Page images
PDF
EPUB

the court said that as to such animals near railroad tracks, at places other than the crossings of public highways, the railroad company is under no obligation to slacken the speed of its train.

And where cattle are standing or moving about near a railroad track at a point not at a crossing, those in charge of an approaching train are not required to slacken its speed, and no negligence is chargeable against the railroad company for their failure to slacken the speed of the train, unless the cattle are upon the track or are making such movements thereto as to induce a reasonable person to apprehend that they are about to enter upon the track, and then, and not until then, it becomes the duty of those in charge of the train to endeavor to stop it so as to avoid a collision, having regard, in checking its speed, to its safety and that of the passengers. Grant v. Hannibal & St. J. R. Co. (1887) 25 Mo. App. 227.

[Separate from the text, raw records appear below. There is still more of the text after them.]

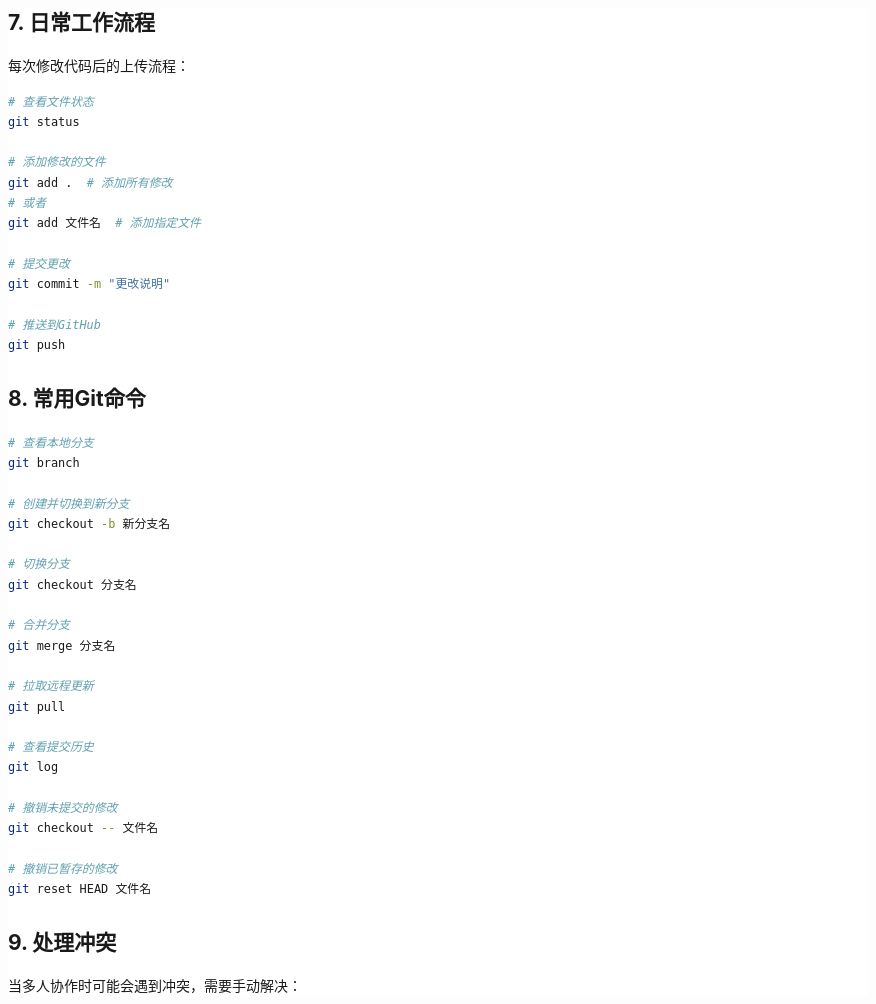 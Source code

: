 ## 7. 日常工作流程

每次修改代码后的上传流程：

```bash
# 查看文件状态
git status

# 添加修改的文件
git add .  # 添加所有修改
# 或者
git add 文件名  # 添加指定文件

# 提交更改
git commit -m "更改说明"

# 推送到GitHub
git push
```

## 8. 常用Git命令

```bash
# 查看本地分支
git branch

# 创建并切换到新分支
git checkout -b 新分支名

# 切换分支
git checkout 分支名

# 合并分支
git merge 分支名

# 拉取远程更新
git pull

# 查看提交历史
git log

# 撤销未提交的修改
git checkout -- 文件名

# 撤销已暂存的修改
git reset HEAD 文件名
```

## 9. 处理冲突

当多人协作时可能会遇到冲突，需要手动解决：
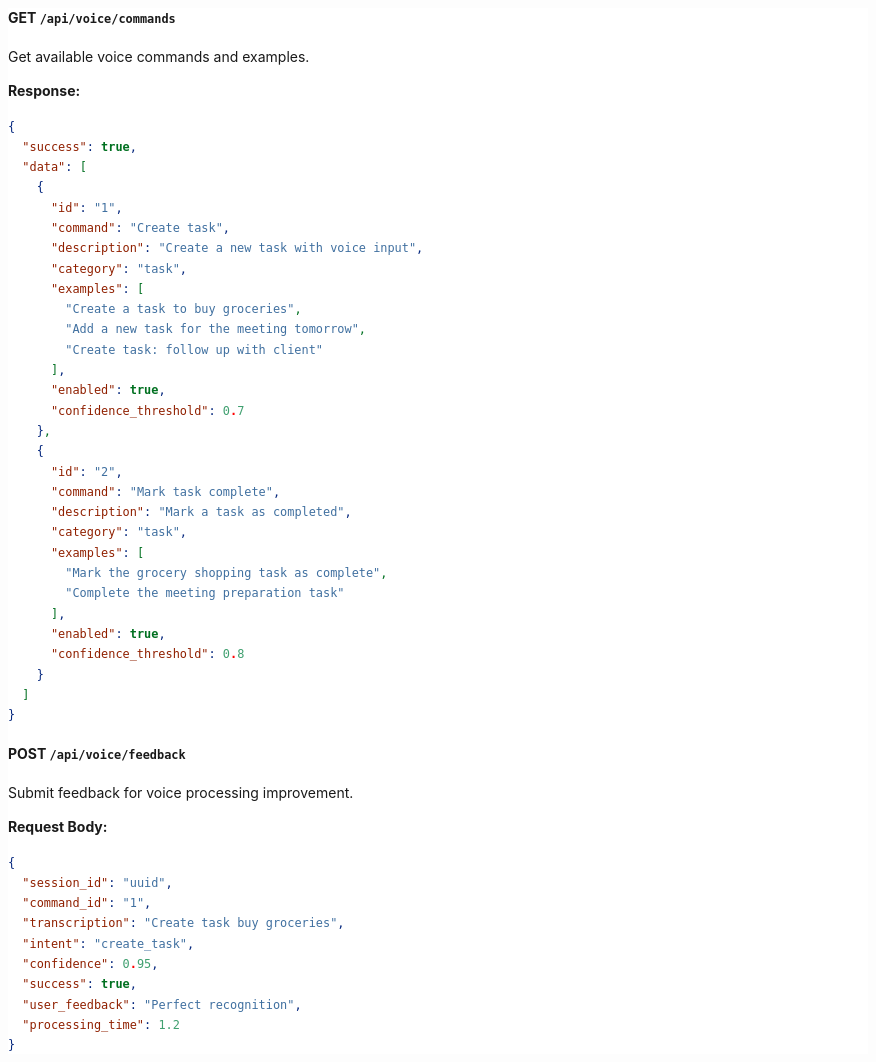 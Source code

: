 #### **GET** `/api/voice/commands`
Get available voice commands and examples.

**Response:**
```json
{
  "success": true,
  "data": [
    {
      "id": "1",
      "command": "Create task",
      "description": "Create a new task with voice input",
      "category": "task",
      "examples": [
        "Create a task to buy groceries",
        "Add a new task for the meeting tomorrow",
        "Create task: follow up with client"
      ],
      "enabled": true,
      "confidence_threshold": 0.7
    },
    {
      "id": "2",
      "command": "Mark task complete",
      "description": "Mark a task as completed",
      "category": "task",
      "examples": [
        "Mark the grocery shopping task as complete",
        "Complete the meeting preparation task"
      ],
      "enabled": true,
      "confidence_threshold": 0.8
    }
  ]
}
```

#### **POST** `/api/voice/feedback`
Submit feedback for voice processing improvement.

**Request Body:**
```json
{
  "session_id": "uuid",
  "command_id": "1",
  "transcription": "Create task buy groceries",
  "intent": "create_task",
  "confidence": 0.95,
  "success": true,
  "user_feedback": "Perfect recognition",
  "processing_time": 1.2
}
```
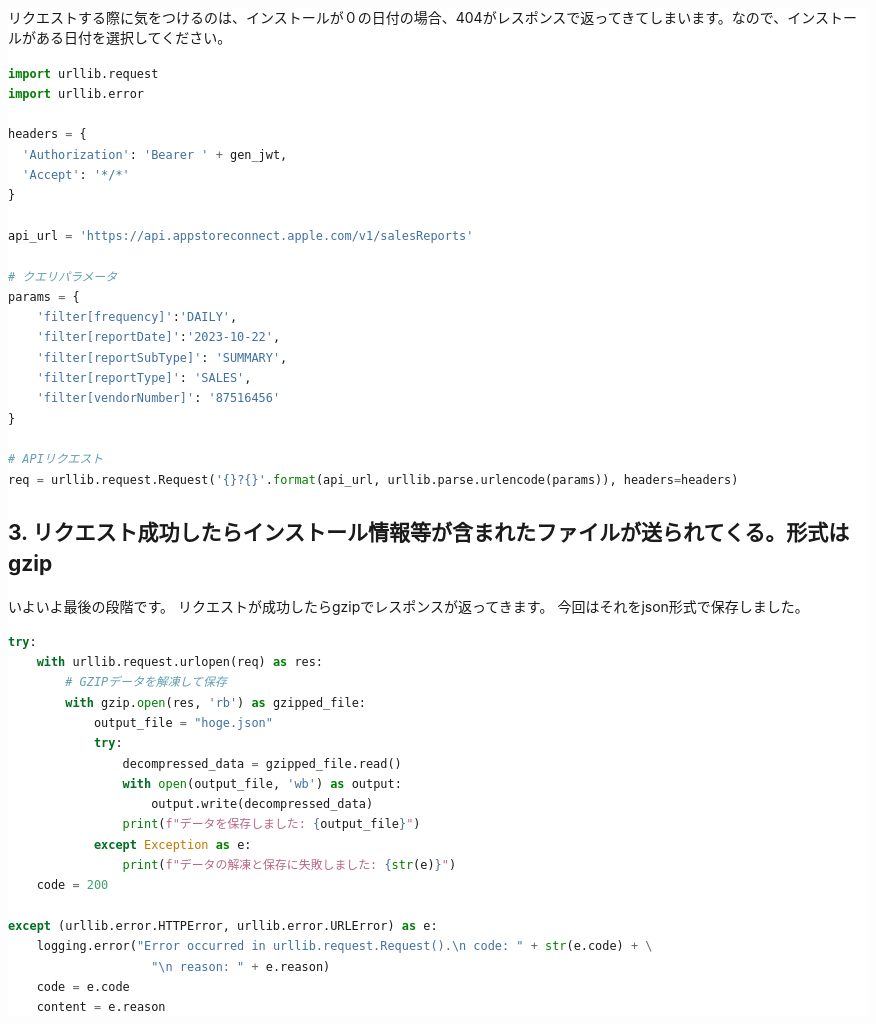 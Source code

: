 リクエストする際に気をつけるのは、インストールが０の日付の場合、404がレスポンスで返ってきてしまいます。なので、インストールがある日付を選択してください。

``` Python
import urllib.request
import urllib.error

headers = {
  'Authorization': 'Bearer ' + gen_jwt,
  'Accept': '*/*'
}

api_url = 'https://api.appstoreconnect.apple.com/v1/salesReports'

# クエリパラメータ
params = {
    'filter[frequency]':'DAILY',
    'filter[reportDate]':'2023-10-22',
    'filter[reportSubType]': 'SUMMARY',
    'filter[reportType]': 'SALES',
    'filter[vendorNumber]': '87516456'
}

# APIリクエスト
req = urllib.request.Request('{}?{}'.format(api_url, urllib.parse.urlencode(params)), headers=headers)

```

## 3. リクエスト成功したらインストール情報等が含まれたファイルが送られてくる。形式はgzip
いよいよ最後の段階です。
リクエストが成功したらgzipでレスポンスが返ってきます。
今回はそれをjson形式で保存しました。

``` Python
try:
    with urllib.request.urlopen(req) as res:
        # GZIPデータを解凍して保存
        with gzip.open(res, 'rb') as gzipped_file:
            output_file = "hoge.json"
            try:
                decompressed_data = gzipped_file.read()
                with open(output_file, 'wb') as output:
                    output.write(decompressed_data)
                print(f"データを保存しました: {output_file}")
            except Exception as e:
                print(f"データの解凍と保存に失敗しました: {str(e)}")
    code = 200
    
except (urllib.error.HTTPError, urllib.error.URLError) as e:
    logging.error("Error occurred in urllib.request.Request().\n code: " + str(e.code) + \
                    "\n reason: " + e.reason)
    code = e.code
    content = e.reason
```
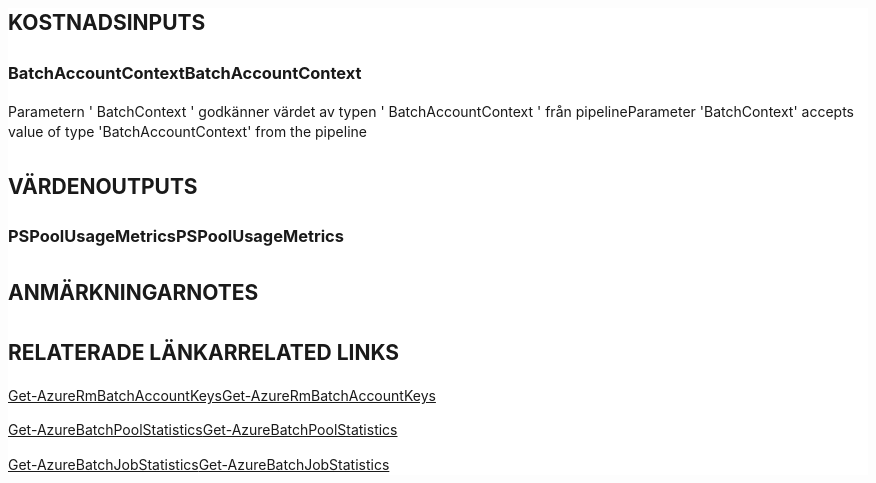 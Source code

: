 ## <span data-ttu-id="064f0-142">KOSTNADS</span><span class="sxs-lookup"><span data-stu-id="064f0-142">INPUTS</span></span>

### <span data-ttu-id="064f0-143">BatchAccountContext</span><span class="sxs-lookup"><span data-stu-id="064f0-143">BatchAccountContext</span></span>
<span data-ttu-id="064f0-144">Parametern ' BatchContext ' godkänner värdet av typen ' BatchAccountContext ' från pipeline</span><span class="sxs-lookup"><span data-stu-id="064f0-144">Parameter 'BatchContext' accepts value of type 'BatchAccountContext' from the pipeline</span></span>

## <span data-ttu-id="064f0-145">VÄRDEN</span><span class="sxs-lookup"><span data-stu-id="064f0-145">OUTPUTS</span></span>

### <span data-ttu-id="064f0-146">PSPoolUsageMetrics</span><span class="sxs-lookup"><span data-stu-id="064f0-146">PSPoolUsageMetrics</span></span>

## <span data-ttu-id="064f0-147">ANMÄRKNINGAR</span><span class="sxs-lookup"><span data-stu-id="064f0-147">NOTES</span></span>

## <span data-ttu-id="064f0-148">RELATERADE LÄNKAR</span><span class="sxs-lookup"><span data-stu-id="064f0-148">RELATED LINKS</span></span>

[<span data-ttu-id="064f0-149">Get-AzureRmBatchAccountKeys</span><span class="sxs-lookup"><span data-stu-id="064f0-149">Get-AzureRmBatchAccountKeys</span></span>](./Get-AzureRmBatchAccountKeys.md)

[<span data-ttu-id="064f0-150">Get-AzureBatchPoolStatistics</span><span class="sxs-lookup"><span data-stu-id="064f0-150">Get-AzureBatchPoolStatistics</span></span>](./Get-AzureBatchPoolStatistics.md)

[<span data-ttu-id="064f0-151">Get-AzureBatchJobStatistics</span><span class="sxs-lookup"><span data-stu-id="064f0-151">Get-AzureBatchJobStatistics</span></span>](./Get-AzureBatchJobStatistics.md)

And in Gordon v. Louisville, St. L. & T. R. Co. (1895) 16 Ky. L. Rep. 713, 29 S. W. 321, an action to recover for the value of a colt struck by a train, where the facts were not given, it was held that the law of the case was correctly presented by an instruction to the effect that it was not the duty of the engineer to stop or check the train before the colt got upon the track, and that his failure to do so was not negligence.

But where those in charge of a train discover a cow standing near the track, or in a situation suggesting the possibility of its getting on the track, through fright or otherwise, and suffering injury from the train, it is their duty to stop the engine or slacken its speed, if the safety of the animal requires such action. Testerman v. Hines (1921) 88 W. Va. 547, 107 S. E. 201.

And the court, in Elmsley v. Georgia P. R. Co. (1891) Miss. - 10 So. 41, held erroneous an instruction to the effect that it is not the duty of an engineer to stop his train when he sees live stock upon the right of way, and that unless there is a reasonable probability of the train striking such

stock, it is his duty to make schedule time, using only reasonable diligence to avoid striking animals upon the track. The reason given for the error in this instruction was that it relieved the railroad company of liability for the injury inflicted, if, at the time the engineer attempted to run by the mule of plaintiff, there was a reasonable probability that it would not be struck by the train, the court saying that the servants of the railroad company may not speculate upon the probable consequences of an act apparently dangerous, and that it could not be said that the chances were great that the mule would quietly stand upon the narrow strip of land while the train ran by, and would not change its position and collide with the train.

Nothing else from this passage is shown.